Images are not part of the copy; write out the rest of the data exactly as given.

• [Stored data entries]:
*** Block opens ***

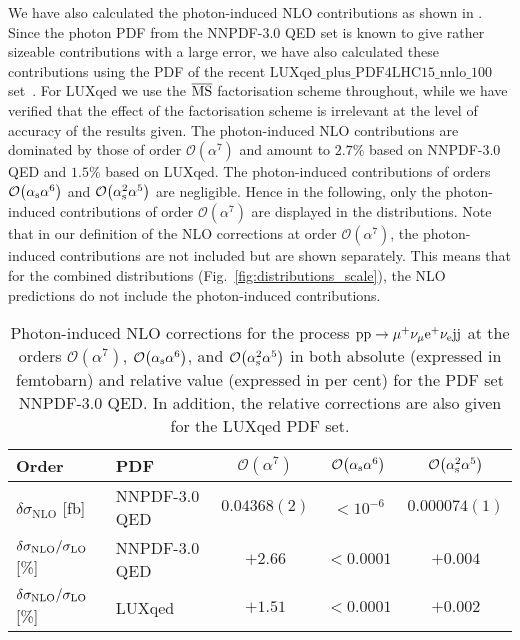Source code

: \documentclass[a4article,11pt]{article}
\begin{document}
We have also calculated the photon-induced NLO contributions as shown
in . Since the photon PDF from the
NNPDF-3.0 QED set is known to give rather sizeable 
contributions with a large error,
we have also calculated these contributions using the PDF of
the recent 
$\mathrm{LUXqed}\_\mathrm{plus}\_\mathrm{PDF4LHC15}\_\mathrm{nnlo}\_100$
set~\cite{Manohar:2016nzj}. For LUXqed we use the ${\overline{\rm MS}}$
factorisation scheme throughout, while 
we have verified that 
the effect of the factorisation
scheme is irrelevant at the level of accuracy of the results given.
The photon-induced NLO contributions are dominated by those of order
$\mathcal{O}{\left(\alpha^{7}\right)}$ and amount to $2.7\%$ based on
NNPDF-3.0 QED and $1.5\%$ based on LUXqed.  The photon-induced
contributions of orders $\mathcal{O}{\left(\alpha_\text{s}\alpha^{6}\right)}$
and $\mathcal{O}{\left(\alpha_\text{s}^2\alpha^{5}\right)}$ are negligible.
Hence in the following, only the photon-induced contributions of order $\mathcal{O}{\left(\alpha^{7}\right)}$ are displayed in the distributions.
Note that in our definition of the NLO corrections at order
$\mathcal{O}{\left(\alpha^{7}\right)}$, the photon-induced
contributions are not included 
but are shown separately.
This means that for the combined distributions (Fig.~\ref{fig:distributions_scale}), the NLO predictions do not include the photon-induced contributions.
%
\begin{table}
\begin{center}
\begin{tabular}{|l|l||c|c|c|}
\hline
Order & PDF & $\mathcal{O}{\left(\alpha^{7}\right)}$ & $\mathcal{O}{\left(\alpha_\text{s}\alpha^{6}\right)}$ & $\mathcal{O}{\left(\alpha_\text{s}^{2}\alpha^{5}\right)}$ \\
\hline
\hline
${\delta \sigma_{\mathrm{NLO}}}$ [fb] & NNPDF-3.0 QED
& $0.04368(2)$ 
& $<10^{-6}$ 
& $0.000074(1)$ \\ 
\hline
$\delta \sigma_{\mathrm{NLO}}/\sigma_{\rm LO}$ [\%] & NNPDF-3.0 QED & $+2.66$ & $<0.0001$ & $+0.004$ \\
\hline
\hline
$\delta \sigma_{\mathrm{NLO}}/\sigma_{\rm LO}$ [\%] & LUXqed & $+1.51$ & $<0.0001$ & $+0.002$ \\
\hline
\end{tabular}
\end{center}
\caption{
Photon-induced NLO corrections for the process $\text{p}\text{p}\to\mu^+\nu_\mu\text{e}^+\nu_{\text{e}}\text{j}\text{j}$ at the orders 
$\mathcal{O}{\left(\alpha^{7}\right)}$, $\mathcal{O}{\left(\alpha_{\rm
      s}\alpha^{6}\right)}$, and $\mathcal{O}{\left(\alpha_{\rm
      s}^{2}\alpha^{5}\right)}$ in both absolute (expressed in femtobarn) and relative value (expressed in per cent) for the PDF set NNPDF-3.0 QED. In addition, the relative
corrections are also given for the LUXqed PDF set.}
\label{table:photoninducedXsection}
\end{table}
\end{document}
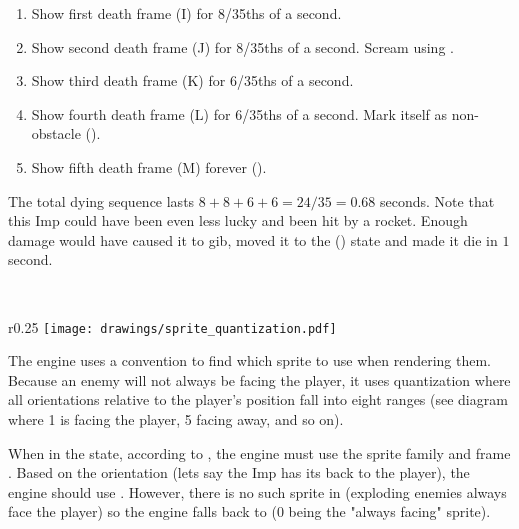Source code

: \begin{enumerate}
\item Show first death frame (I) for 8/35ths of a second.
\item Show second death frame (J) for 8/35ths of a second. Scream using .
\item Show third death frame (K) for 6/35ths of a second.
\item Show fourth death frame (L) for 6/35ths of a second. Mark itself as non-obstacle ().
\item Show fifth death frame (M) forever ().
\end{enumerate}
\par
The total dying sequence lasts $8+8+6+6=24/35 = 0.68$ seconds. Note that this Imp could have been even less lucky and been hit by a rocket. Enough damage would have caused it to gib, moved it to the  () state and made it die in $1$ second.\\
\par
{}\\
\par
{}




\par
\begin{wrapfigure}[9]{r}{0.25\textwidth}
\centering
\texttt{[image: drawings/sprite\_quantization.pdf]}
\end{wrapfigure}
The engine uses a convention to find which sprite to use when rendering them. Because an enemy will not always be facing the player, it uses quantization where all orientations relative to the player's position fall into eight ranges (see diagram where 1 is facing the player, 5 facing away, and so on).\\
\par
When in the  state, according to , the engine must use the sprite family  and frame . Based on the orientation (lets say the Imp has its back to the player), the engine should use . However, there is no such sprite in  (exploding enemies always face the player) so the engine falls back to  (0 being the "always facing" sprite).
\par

*** Block closes ***

• [YOUR RESPONSE]:
Source code

: \documentclass[a4article,11pt]{article}
\begin{document}
We have also calculated the photon-induced NLO contributions as shown
in . Since the photon PDF from the
NNPDF-3.0 QED set is known to give rather sizeable 
contributions with a large error,
we have also calculated these contributions using the PDF of
the recent 
$\mathrm{LUXqed}\_\mathrm{plus}\_\mathrm{PDF4LHC15}\_\mathrm{nnlo}\_100$
set~\cite{Manohar:2016nzj}. For LUXqed we use the ${\overline{\rm MS}}$
factorisation scheme throughout, while 
we have verified that 
the effect of the factorisation
scheme is irrelevant at the level of accuracy of the results given.
The photon-induced NLO contributions are dominated by those of order
$\mathcal{O}{\left(\alpha^{7}\right)}$ and amount to $2.7\%$ based on
NNPDF-3.0 QED and $1.5\%$ based on LUXqed.  The photon-induced
contributions of orders $\mathcal{O}{\left(\alpha_\text{s}\alpha^{6}\right)}$
and $\mathcal{O}{\left(\alpha_\text{s}^2\alpha^{5}\right)}$ are negligible.
Hence in the following, only the photon-induced contributions of order $\mathcal{O}{\left(\alpha^{7}\right)}$ are displayed in the distributions.
Note that in our definition of the NLO corrections at order
$\mathcal{O}{\left(\alpha^{7}\right)}$, the photon-induced
contributions are not included 
but are shown separately.
This means that for the combined distributions (Fig.~\ref{fig:distributions_scale}), the NLO predictions do not include the photon-induced contributions.
%
\begin{table}
\begin{center}
\begin{tabular}{|l|l||c|c|c|}
\hline
Order & PDF & $\mathcal{O}{\left(\alpha^{7}\right)}$ & $\mathcal{O}{\left(\alpha_\text{s}\alpha^{6}\right)}$ & $\mathcal{O}{\left(\alpha_\text{s}^{2}\alpha^{5}\right)}$ \\
\hline
\hline
${\delta \sigma_{\mathrm{NLO}}}$ [fb] & NNPDF-3.0 QED
& $0.04368(2)$ 
& $<10^{-6}$ 
& $0.000074(1)$ \\ 
\hline
$\delta \sigma_{\mathrm{NLO}}/\sigma_{\rm LO}$ [\%] & NNPDF-3.0 QED & $+2.66$ & $<0.0001$ & $+0.004$ \\
\hline
\hline
$\delta \sigma_{\mathrm{NLO}}/\sigma_{\rm LO}$ [\%] & LUXqed & $+1.51$ & $<0.0001$ & $+0.002$ \\
\hline
\end{tabular}
\end{center}
\caption{
Photon-induced NLO corrections for the process $\text{p}\text{p}\to\mu^+\nu_\mu\text{e}^+\nu_{\text{e}}\text{j}\text{j}$ at the orders 
$\mathcal{O}{\left(\alpha^{7}\right)}$, $\mathcal{O}{\left(\alpha_{\rm
      s}\alpha^{6}\right)}$, and $\mathcal{O}{\left(\alpha_{\rm
      s}^{2}\alpha^{5}\right)}$ in both absolute (expressed in femtobarn) and relative value (expressed in per cent) for the PDF set NNPDF-3.0 QED. In addition, the relative
corrections are also given for the LUXqed PDF set.}
\label{table:photoninducedXsection}
\end{table}
\end{document}
Source code

: \begin{enumerate}
\item Show first death frame (I) for 8/35ths of a second.
\item Show second death frame (J) for 8/35ths of a second. Scream using .
\item Show third death frame (K) for 6/35ths of a second.
\item Show fourth death frame (L) for 6/35ths of a second. Mark itself as non-obstacle ().
\item Show fifth death frame (M) forever ().
\end{enumerate}
\par
The total dying sequence lasts $8+8+6+6=24/35 = 0.68$ seconds. Note that this Imp could have been even less lucky and been hit by a rocket. Enough damage would have caused it to gib, moved it to the  () state and made it die in $1$ second.\\
\par
{}\\
\par
{}




\par
\begin{wrapfigure}[9]{r}{0.25\textwidth}
\centering
\texttt{[image: drawings/sprite\_quantization.pdf]}
\end{wrapfigure}
The engine uses a convention to find which sprite to use when rendering them. Because an enemy will not always be facing the player, it uses quantization where all orientations relative to the player's position fall into eight ranges (see diagram where 1 is facing the player, 5 facing away, and so on).\\
\par
When in the  state, according to , the engine must use the sprite family  and frame . Based on the orientation (lets say the Imp has its back to the player), the engine should use . However, there is no such sprite in  (exploding enemies always face the player) so the engine falls back to  (0 being the "always facing" sprite).
\par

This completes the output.